Saved entries:
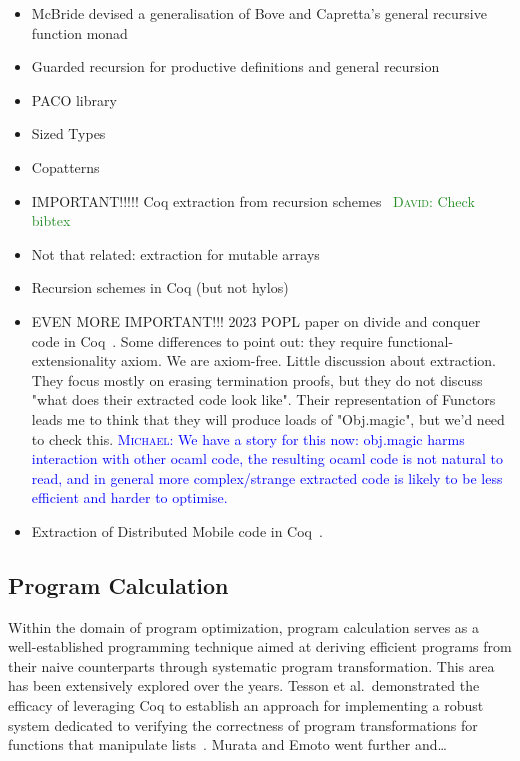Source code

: \documentclass[a4paper, UKenglish, cleveref, autoref, thm-restate]{lipics-v2021}
\newcommand{\dcas}[1]{\textcolor{ForestGreen}{\textsc{David}: #1}}
\newcommand{\mvol}[1]{\textcolor{blue}{\textsc{Michael}: #1}}
\begin{document}
\begin{itemize}
  \item McBride devised a generalisation of Bove and Capretta's general
recursive function monad~\cite{McBride15, BoveC01}
  \item Guarded recursion for productive definitions and general recursion
~\cite{AtkeyM13, PaviottiMB15}
  \item PACO library~\cite{HurNDV13}
  \item Sized Types \cite{HughesPS96, abs-1202-3496}
  \item Copatterns \cite{AbelPTS13, AbelP16}
  \item IMPORTANT!!!!! Coq extraction from recursion
    schemes~\cite{larchey2022braga} \dcas{Check bibtex}
  \item Not that related: extraction for mutable arrays~\cite{SAKAGUCHI2020102372}
  \item Recursion schemes in Coq (but not hylos)~\cite{MurataE19}
  \item EVEN MORE IMPORTANT!!! 2023 POPL paper on divide and conquer code in
    Coq~\cite{AbreuDHJMS23}.  Some differences to point out: they require
    functional-extensionality axiom. We are axiom-free. Little discussion about
    extraction. They focus mostly on erasing termination proofs, but they do
    not discuss "what does their extracted code look like". Their
    representation of Functors leads me to think that they will produce loads
        of "Obj.magic", but we'd need to check this. \mvol{We have a story for this now: obj.magic harms interaction with other ocaml code, the resulting ocaml code is not natural to read, and in general more complex/strange extracted code is likely to be less efficient and harder to optimise.}
        \item Extraction of Distributed Mobile code in Coq~\cite{MiculanP12}.
\end{itemize}

\subsection{Program Calculation}

Within the domain of program optimization, program calculation serves as a
well-established programming technique aimed at deriving efficient programs from
their naive counterparts through systematic program transformation. This area
has been extensively explored over the years. Tesson et al.\ demonstrated the
efficacy of leveraging Coq to establish an approach for implementing a robust
system dedicated to verifying the correctness of program transformations for
functions that manipulate lists~\cite{10.1007/978-3-642-17796-5_10}. Murata and
Emoto went further and\ldots~\cite{MurataE19}
\end{document}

# WORK TASK
There is a run of lines above from the one with "extraction from recursion" to the one with "out: they require"; print exactly that run, both ends included, and nothing else.

# SOLVED PROBLEM
  \item IMPORTANT!!!!! Coq extraction from recursion
    schemes~\cite{larchey2022braga} \dcas{Check bibtex}
  \item Not that related: extraction for mutable arrays~\cite{SAKAGUCHI2020102372}
  \item Recursion schemes in Coq (but not hylos)~\cite{MurataE19}
  \item EVEN MORE IMPORTANT!!! 2023 POPL paper on divide and conquer code in
    Coq~\cite{AbreuDHJMS23}.  Some differences to point out: they require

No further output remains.